>>>>>

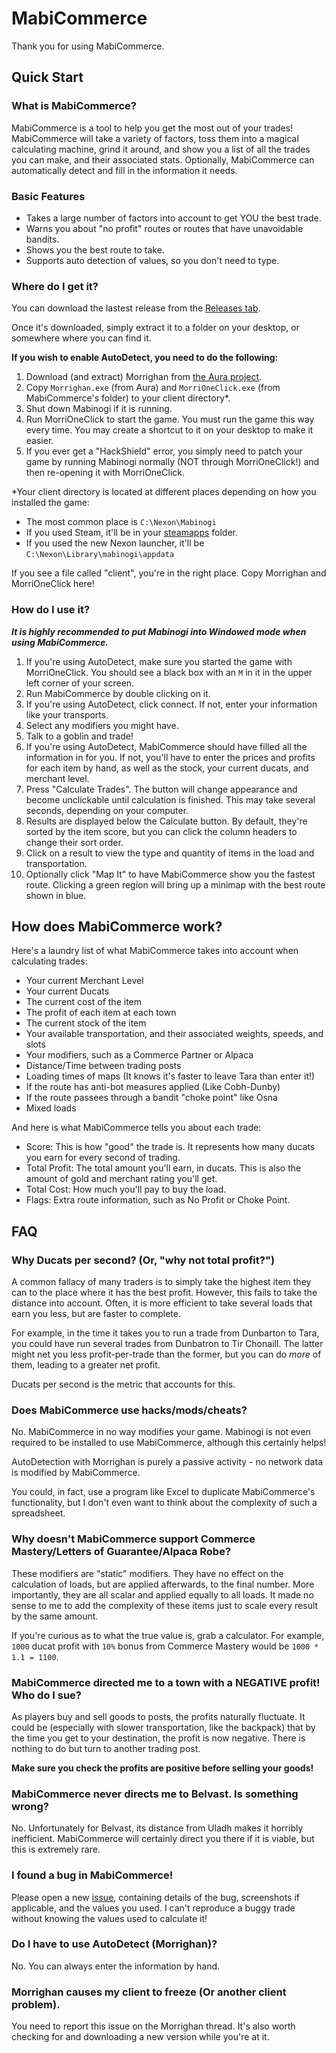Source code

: # MabiCommerce
Thank you for using MabiCommerce.

## Quick Start
### What is MabiCommerce?

MabiCommerce is a tool to help you get the most out of your trades! MabiCommerce will take a variety of factors, toss them into a magical calculating machine, grind it around, and show you a list of all the trades you can make, and their associated stats. Optionally, MabiCommerce can automatically detect and fill in the information it needs.

### Basic Features
 - Takes a large number of factors into account to get YOU the best trade.
 - Warns you about "no profit" routes or routes that have unavoidable bandits.
 - Shows you the best route to take.
 - Supports auto detection of values, so you don't need to type.

### Where do I get it?

You can download the lastest release from the [Releases tab](/releases).

Once it's downloaded, simply extract it to a folder on your desktop, or somewhere where you can find it.

**If you wish to enable AutoDetect, you need to do the following:**

1. Download (and extract) Morrighan from [the Aura project](http://aura-project.org/forum/index.php/topic/1082-morrighan-client-proxy-updated-2015-03-01-v121b/#entry8050).
2. Copy `Morrighan.exe` (from Aura) and `MorriOneClick.exe` (from MabiCommerce's folder) to your client directory\*.
3. Shut down Mabinogi if it is running.
4. Run MorriOneClick to start the game. You must run the game this way every time. You may create a shortcut to it on your desktop to make it easier.
5. If you ever get a "HackShield" error, you simply need to patch your game by running Mabinogi normally (NOT through MorriOneClick!) and then re-opening it with MorriOneClick.

\*Your client directory is located at different places depending on how you installed the game:

- The most common place is `C:\Nexon\Mabinogi`
- If you used Steam, it'll be in your [steamapps](https://support.steampowered.com/kb_article.php?ref=7418-YUBN-8129) folder.
- If you used the new Nexon launcher, it'll be `C:\Nexon\Library\mabinogi\appdata` 

If you see a file called "client", you're in the right place. Copy Morrighan and MorriOneClick here!

### How do I use it?

***It is highly recommended to put Mabinogi into Windowed mode when using MabiCommerce.***

1. If you're using AutoDetect, make sure you started the game with MorriOneClick. You should see a black box with an `M` in it in the upper left corner of your screen.
2. Run MabiCommerce by double clicking on it.
3. If you're using AutoDetect, click connect. If not, enter your information like your transports.
4. Select any modifiers you might have.
5. Talk to a goblin and trade!
6. If you're using AutoDetect, MabiCommerce should have filled all the information in for you. If not, you'll have to enter the prices and profits for each item by hand, as well as the stock, your current ducats, and merchant level.
7. Press "Calculate Trades". The button will change appearance and become unclickable until calculation is finished. This may take several seconds, depending on your computer.
8. Results are displayed below the Calculate button. By default, they're sorted by the item score, but you can click the column headers to change their sort order.
9. Click on a result to view the type and quantity of items in the load and transportation.
10. Optionally click "Map It" to have MabiCommerce show you the fastest route. Clicking a green region will bring up a minimap with the best route shown in blue.

## How does MabiCommerce work?

Here's a laundry list of what MabiCommerce takes into account when calculating trades:

 - Your current Merchant Level
 - Your current Ducats
 - The current cost of the item
 - The profit of each item at each town
 - The current stock of the item
 - Your available transportation, and their associated weights, speeds, and slots
 - Your modifiers, such as a Commerce Partner or Alpaca
 - Distance/Time between trading posts
 - Loading times of maps (It knows it's faster to leave Tara than enter it!)
 - If the route has anti-bot measures applied (Like Cobh-Dunby)
 - If the route passees through a bandit "choke point" like Osna
 - Mixed loads

And here is what MabiCommerce tells you about each trade:

 - Score: This is how "good" the trade is. It represents how many ducats you earn for every second of trading.
 - Total Profit: The total amount you'll earn, in ducats. This is also the amount of gold and merchant rating you'll get.
 - Total Cost: How much you'll pay to buy the load.
 - Flags: Extra route information, such as No Profit or Choke Point.

## FAQ
### Why Ducats per second? (Or, "why not total profit?")

A common fallacy of many traders is to simply take the highest item they can to the place where it has the best profit. However, this fails to take the distance into account. Often, it is more efficient to take several loads that earn you less, but are faster to complete.

For example, in the time it takes you to run a trade from Dunbarton to Tara, you could have run several trades from Dunbatron to Tir Chonaill. The latter might net you less profit-per-trade than the former, but you can do *more* of them, leading to a greater net profit.

Ducats per second is the metric that accounts for this.

### Does MabiCommerce use hacks/mods/cheats?

No. MabiCommerce in no way modifies your game. Mabinogi is not even required to be installed to use MabiCommerce, although this certainly helps!

AutoDetection with Morrighan is purely a passive activity - no network data is modified by MabiCommerce.

You could, in fact, use a program like Excel to duplicate MabiCommerce's functionality, but I don't even want to think about the complexity of such a spreadsheet.

### Why doesn't MabiCommerce support Commerce Mastery/Letters of Guarantee/Alpaca Robe?
These modifiers are "static" modifiers. They have no effect on the calculation of loads, but are applied afterwards, to the final number. More importantly, they are all scalar and applied equally to all loads. It made no sense to me to add the complexity of these items just to scale every result by the same amount.

If you're curious as to what the true value is, grab a calculator. For example, `1000` ducat profit with `10%` bonus from Commerce Mastery would be `1000 * 1.1 = 1100`.

### MabiCommerce directed me to a town with a NEGATIVE profit! Who do I sue?
As players buy and sell goods to posts, the profits naturally fluctuate. It could be (especially with slower transportation, like the backpack) that by the time you get to your destination, the profit is now negative. There is nothing to do but turn to another trading post.

**Make sure you check the profits are positive before selling your goods!**

### MabiCommerce never directs me to Belvast. Is something wrong?
No. Unfortunately for Belvast, its distance from Uladh makes it horribly inefficient. MabiCommerce will certainly direct you there if it is viable, but this is extremely rare.

### I found a bug in MabiCommerce!
Please open a new [issue](/issues), containing details of the bug, screenshots if applicable, and the values you used. I can't reproduce a buggy trade without knowing the values used to calculate it!

### Do I have to use AutoDetect (Morrighan)?
No. You can always enter the information by hand.

### Morrighan causes my client to freeze (Or another client problem).
You need to report this issue on the Morrighan thread. It's also worth checking for and downloading a new version while you're at it.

<<<<<

__EXERCISE DESCRIPTION__. Within the material above, extract exactly the lines that start at the line containing "You could, in" and stop after the line containing "### Why doesn't", and only those.

__SOLUTION__.
You could, in fact, use a program like Excel to duplicate MabiCommerce's functionality, but I don't even want to think about the complexity of such a spreadsheet.

### Why doesn't MabiCommerce support Commerce Mastery/Letters of Guarantee/Alpaca Robe?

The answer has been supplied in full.